Ese pensamiento le llegaba a menudo, desde que había empezado a perder la memoria, desgastado y reiterativo. Un recuerdo que chocaba con los cristales de la ventana de la habitación, en ese almacén de viejos donde consumía las horas. Los tragos que le daban a la bota, el bocadillo de sardinas en aceite que comieron aquel día de marzo en cualquier pedrusco. El aire frío y la sensación de estar solos en el mundo, porque miraran donde miraran no había más que horizonte vacío. Emilio recordaba hasta lo que habían hablado Alberto y él aquel día. Aquel último día. Andaban preocupados porque las notas no iban bien ese trimestre, porque las vacaciones de verano estaban en el aire y dependían de la marcha del curso. Emilio le confesó que las cosas se habían torcido en casa y que su padre dormía algunas veces en el sofá y algunas otras ni siquiera pasaba allí la noche. Todo eso y más. Marta, la chica del instituto que parecía que le miraba, había vuelto sus ojos hacia otro lado. Alberto movía la cabeza, le comprendía, y le pasaba la bota de cuando en cuando. Seguro que esa mañana de asueto prohibido les pasaría alguna factura en forma de aviso del instituto. Otro más.
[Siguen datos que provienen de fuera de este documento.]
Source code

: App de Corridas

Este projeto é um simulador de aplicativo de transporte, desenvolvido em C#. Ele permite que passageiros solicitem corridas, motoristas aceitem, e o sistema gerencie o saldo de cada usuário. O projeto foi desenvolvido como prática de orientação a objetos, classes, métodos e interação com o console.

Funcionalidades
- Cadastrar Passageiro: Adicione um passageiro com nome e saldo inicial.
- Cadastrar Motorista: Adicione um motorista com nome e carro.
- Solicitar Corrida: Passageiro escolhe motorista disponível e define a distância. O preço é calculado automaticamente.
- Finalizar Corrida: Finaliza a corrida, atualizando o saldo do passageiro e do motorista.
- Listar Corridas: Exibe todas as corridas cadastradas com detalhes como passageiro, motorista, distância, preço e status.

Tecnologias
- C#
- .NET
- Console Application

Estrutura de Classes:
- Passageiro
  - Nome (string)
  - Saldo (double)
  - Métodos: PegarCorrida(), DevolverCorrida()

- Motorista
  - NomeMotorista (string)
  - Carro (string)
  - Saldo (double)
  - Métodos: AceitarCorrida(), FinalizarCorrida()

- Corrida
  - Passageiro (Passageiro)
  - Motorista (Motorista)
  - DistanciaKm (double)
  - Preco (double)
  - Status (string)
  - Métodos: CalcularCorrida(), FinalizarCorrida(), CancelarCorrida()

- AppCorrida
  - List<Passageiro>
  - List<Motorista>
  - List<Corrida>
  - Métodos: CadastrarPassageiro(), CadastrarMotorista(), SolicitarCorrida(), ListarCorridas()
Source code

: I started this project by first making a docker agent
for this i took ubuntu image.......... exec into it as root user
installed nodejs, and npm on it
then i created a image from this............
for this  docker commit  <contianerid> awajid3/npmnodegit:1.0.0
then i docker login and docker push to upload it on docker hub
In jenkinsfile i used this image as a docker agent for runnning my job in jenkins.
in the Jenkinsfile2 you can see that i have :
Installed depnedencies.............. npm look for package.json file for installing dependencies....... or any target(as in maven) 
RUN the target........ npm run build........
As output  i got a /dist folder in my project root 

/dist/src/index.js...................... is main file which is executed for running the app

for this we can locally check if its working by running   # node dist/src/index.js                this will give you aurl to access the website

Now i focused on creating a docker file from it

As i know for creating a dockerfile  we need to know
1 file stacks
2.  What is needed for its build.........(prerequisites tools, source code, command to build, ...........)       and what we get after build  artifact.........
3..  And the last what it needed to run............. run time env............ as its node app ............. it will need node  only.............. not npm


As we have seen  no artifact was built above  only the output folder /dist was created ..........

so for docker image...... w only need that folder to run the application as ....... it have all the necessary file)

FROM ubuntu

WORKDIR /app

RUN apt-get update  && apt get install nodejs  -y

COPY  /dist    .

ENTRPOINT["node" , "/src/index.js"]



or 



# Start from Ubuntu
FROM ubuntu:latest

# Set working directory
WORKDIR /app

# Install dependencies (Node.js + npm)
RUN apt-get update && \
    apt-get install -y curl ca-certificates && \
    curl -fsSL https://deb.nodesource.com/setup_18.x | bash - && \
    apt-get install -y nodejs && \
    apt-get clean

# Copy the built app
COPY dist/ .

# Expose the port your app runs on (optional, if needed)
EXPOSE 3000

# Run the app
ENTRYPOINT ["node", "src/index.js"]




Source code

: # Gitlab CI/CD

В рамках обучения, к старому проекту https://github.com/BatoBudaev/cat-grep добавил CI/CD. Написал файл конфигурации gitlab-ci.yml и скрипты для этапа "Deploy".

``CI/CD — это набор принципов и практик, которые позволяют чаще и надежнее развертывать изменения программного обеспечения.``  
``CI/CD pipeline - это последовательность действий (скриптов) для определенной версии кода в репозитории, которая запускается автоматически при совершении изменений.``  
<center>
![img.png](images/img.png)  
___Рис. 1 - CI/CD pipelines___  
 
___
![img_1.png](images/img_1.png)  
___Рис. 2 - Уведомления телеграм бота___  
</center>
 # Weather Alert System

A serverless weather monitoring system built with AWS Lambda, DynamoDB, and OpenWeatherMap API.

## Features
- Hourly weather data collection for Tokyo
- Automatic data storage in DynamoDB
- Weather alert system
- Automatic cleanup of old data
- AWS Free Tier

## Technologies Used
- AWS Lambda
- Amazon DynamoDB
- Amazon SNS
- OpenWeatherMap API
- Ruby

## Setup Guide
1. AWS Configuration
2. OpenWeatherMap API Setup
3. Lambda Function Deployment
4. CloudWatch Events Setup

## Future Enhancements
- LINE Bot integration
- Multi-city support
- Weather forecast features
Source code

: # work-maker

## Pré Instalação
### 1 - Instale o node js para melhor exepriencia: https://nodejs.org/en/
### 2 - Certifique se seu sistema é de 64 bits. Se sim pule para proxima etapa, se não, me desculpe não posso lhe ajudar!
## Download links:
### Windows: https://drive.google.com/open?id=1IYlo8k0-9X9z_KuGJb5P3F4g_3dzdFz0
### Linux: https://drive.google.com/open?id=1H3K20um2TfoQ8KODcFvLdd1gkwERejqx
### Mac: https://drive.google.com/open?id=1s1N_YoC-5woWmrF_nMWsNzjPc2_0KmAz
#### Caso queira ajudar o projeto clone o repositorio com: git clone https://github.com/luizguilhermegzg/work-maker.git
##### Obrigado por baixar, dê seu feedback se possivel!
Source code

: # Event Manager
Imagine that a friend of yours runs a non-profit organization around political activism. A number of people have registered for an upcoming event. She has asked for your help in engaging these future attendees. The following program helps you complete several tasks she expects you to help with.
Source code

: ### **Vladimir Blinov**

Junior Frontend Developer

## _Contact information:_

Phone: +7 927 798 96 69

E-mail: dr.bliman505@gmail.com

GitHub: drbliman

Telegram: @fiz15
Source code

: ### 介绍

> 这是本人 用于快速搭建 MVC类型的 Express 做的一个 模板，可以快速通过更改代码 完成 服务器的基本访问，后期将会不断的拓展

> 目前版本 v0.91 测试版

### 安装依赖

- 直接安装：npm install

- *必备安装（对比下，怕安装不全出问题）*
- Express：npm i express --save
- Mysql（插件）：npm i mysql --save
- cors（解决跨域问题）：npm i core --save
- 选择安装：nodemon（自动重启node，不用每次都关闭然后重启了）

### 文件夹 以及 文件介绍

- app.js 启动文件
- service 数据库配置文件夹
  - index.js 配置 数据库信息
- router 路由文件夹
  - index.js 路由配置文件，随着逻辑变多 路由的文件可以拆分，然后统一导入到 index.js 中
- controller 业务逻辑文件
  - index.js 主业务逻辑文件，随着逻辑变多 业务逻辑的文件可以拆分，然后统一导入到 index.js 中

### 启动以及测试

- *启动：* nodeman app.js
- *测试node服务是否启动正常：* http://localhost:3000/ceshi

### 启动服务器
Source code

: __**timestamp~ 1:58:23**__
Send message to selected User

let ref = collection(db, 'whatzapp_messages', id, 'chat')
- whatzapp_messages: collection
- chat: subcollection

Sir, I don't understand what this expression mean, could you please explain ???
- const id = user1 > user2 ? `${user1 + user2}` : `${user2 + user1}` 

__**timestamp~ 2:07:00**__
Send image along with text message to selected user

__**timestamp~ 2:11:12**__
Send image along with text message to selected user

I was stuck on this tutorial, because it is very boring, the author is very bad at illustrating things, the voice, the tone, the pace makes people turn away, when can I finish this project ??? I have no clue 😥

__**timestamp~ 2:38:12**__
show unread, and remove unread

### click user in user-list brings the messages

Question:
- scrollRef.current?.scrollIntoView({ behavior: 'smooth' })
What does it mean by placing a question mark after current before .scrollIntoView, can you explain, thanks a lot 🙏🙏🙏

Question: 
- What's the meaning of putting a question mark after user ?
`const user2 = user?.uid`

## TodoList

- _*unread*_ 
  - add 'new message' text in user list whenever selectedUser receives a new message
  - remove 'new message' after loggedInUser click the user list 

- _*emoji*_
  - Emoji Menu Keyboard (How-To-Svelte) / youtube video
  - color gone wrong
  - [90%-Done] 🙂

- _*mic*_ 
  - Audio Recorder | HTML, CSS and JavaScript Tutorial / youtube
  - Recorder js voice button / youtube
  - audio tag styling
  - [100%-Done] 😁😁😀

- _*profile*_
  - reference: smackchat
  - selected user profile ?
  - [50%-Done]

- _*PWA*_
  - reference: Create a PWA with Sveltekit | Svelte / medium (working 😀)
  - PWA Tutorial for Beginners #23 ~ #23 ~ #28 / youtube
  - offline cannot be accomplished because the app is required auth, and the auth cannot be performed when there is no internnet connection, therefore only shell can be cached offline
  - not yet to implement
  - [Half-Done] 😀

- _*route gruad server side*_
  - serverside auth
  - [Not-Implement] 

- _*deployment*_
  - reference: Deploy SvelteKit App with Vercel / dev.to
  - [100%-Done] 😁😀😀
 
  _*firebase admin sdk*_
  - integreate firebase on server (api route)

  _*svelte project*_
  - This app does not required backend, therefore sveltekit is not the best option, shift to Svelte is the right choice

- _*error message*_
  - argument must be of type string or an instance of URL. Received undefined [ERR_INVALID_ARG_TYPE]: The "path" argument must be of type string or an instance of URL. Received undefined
Emilio lo rememoraba una y otra vez, sobre todo cuando la cabeza le daba un respiro. Iniciaron el descenso antes de que cayera la tarde. La Pedriza tenía su punto de peligro cuando se iba el sol. Sabían que se perdía mucha gente, excursionistas que no sabían los entresijos de la sierra. Ellos sí. Sus 15 años les daban una sabiduría excepcional. Los tragos de vino, una valentía extraordinaria. Y así fue como Alberto perdió pie, resbaló en alguna de aquellas malditas piedras y cayó rodando hasta quedar tendido junto a una roca, abajo, mucho más abajo de dónde estaba Emilio. Cuando consiguió llegar, la sangre empezaba a empapar la tierra sobre la que había quedado la cabeza. A Emilio le parecía que se había roto. No solo la cabeza, también se había roto la persona, el cuerpo de su amigo. Le gritó varias veces, le empujó con rabia y finalmente le empezó a mecer, como si fuera un niño pequeño intentando que no se enfriara. Hasta ahí recordaba sin problema. Después tuvo una vida seguramente normal, o eso creía, pero agujereada por aquel episodio tan cruel y que le marcó a conciencia.
Muchos días apenas entraba el sol por esa ventana tan blanca. Incluso los cristales se empañaban por el agobiante calor de la residencia. Como si el frío de la vejez se pudiera quitar a fuerza de calefacción.
Sus hijos iban a verle todas las semanas. En los días peores también se le desdibujaban de la memoria y tenía que preguntarles los nombres. Ellos se miraban y reían, ponían cara de compasión y se marchaban. Lo que le extrañaba cada vez más es que la enfermera que le atendía le llamaba Alberto. Incluso el médico que le visitaba de vez en cuando. Alberto. Como aquel amigo que quedó tendido en las rocas mientras él le daba calor en aquella noche interminable. Alguien les vio al día siguiente, alguien gritó su nombre. Ahora no recordaba que nombre dijo. Alguien murió aquel día, de frío o de un golpe en la cabeza. De eso estaba seguro.
Estuvo un buen rato junto a la ventana, en el silencio opaco en el que se había convertido su memoria intentando comprender dónde había ido a parar su último pensamiento.